→ **Directions for this task**:
Return the lines of the data below exactly. Start at the first and end with the line containing "<blockquote><p><strong>GHill1982</strong> <code>(Fri 12".

*** Dataset content Section Begins ***

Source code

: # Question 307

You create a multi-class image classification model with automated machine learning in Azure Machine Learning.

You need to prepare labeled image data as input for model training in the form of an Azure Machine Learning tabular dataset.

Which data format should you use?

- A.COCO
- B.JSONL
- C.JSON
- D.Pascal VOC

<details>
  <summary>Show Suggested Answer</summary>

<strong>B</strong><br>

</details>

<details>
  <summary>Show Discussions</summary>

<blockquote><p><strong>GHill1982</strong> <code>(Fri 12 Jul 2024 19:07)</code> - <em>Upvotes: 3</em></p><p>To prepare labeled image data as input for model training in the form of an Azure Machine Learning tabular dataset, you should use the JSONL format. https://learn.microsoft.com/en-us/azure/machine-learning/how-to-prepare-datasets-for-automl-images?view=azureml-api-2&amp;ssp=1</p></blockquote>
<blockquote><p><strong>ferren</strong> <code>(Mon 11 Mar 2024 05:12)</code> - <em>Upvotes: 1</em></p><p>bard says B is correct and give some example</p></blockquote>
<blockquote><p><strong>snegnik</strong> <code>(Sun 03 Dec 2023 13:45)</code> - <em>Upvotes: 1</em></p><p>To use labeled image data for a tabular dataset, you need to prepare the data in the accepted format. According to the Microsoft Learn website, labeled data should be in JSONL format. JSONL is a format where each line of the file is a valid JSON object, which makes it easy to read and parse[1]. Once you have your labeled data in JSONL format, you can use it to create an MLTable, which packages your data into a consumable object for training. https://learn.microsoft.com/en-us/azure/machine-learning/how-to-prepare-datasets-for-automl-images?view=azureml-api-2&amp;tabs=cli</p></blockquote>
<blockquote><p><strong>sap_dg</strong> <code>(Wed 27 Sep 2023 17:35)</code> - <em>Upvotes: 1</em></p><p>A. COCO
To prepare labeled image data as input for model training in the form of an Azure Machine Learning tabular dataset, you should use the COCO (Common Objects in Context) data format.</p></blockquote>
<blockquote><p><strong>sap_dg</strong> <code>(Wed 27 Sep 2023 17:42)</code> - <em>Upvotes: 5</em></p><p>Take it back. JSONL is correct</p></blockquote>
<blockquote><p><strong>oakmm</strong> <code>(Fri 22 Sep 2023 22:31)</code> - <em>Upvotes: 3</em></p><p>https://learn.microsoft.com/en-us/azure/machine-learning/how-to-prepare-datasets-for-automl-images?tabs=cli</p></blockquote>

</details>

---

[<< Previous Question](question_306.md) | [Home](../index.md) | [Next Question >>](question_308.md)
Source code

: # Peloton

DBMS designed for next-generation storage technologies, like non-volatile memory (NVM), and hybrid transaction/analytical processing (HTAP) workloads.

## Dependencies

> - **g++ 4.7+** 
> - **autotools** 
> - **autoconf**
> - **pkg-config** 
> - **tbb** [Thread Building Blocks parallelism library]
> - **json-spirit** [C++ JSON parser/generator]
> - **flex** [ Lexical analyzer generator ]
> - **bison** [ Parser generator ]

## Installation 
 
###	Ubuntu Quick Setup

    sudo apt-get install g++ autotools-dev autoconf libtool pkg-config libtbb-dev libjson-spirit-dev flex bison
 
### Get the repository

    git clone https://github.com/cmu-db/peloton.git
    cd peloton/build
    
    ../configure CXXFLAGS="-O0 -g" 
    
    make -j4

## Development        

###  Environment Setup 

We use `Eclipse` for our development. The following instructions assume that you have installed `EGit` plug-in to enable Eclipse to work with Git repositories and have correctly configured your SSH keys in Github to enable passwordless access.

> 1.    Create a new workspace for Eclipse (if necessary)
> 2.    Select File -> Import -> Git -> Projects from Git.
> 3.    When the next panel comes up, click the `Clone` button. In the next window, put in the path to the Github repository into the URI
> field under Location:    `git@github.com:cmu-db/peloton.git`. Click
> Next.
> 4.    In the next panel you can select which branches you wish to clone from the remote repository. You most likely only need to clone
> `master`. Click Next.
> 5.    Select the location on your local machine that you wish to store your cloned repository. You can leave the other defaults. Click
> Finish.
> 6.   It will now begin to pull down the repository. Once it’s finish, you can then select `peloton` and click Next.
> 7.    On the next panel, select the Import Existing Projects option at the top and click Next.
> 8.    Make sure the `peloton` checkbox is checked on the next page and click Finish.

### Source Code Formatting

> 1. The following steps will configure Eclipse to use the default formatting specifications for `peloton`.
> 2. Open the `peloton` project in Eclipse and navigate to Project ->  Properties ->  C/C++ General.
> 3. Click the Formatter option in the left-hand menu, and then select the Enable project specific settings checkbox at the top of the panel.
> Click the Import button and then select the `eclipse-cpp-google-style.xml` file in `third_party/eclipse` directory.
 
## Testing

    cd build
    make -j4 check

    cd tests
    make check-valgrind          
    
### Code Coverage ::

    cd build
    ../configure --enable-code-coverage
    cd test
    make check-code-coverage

*** Dataset content Section Ends ***

→ **Finished exercise**:
Source code

: # Question 307

You create a multi-class image classification model with automated machine learning in Azure Machine Learning.

You need to prepare labeled image data as input for model training in the form of an Azure Machine Learning tabular dataset.

Which data format should you use?

- A.COCO
- B.JSONL
- C.JSON
- D.Pascal VOC

<details>
  <summary>Show Suggested Answer</summary>

<strong>B</strong><br>

</details>

<details>
  <summary>Show Discussions</summary>

<blockquote><p><strong>GHill1982</strong> <code>(Fri 12 Jul 2024 19:07)</code> - <em>Upvotes: 3</em></p><p>To prepare labeled image data as input for model training in the form of an Azure Machine Learning tabular dataset, you should use the JSONL format. https://learn.microsoft.com/en-us/azure/machine-learning/how-to-prepare-datasets-for-automl-images?view=azureml-api-2&amp;ssp=1</p></blockquote>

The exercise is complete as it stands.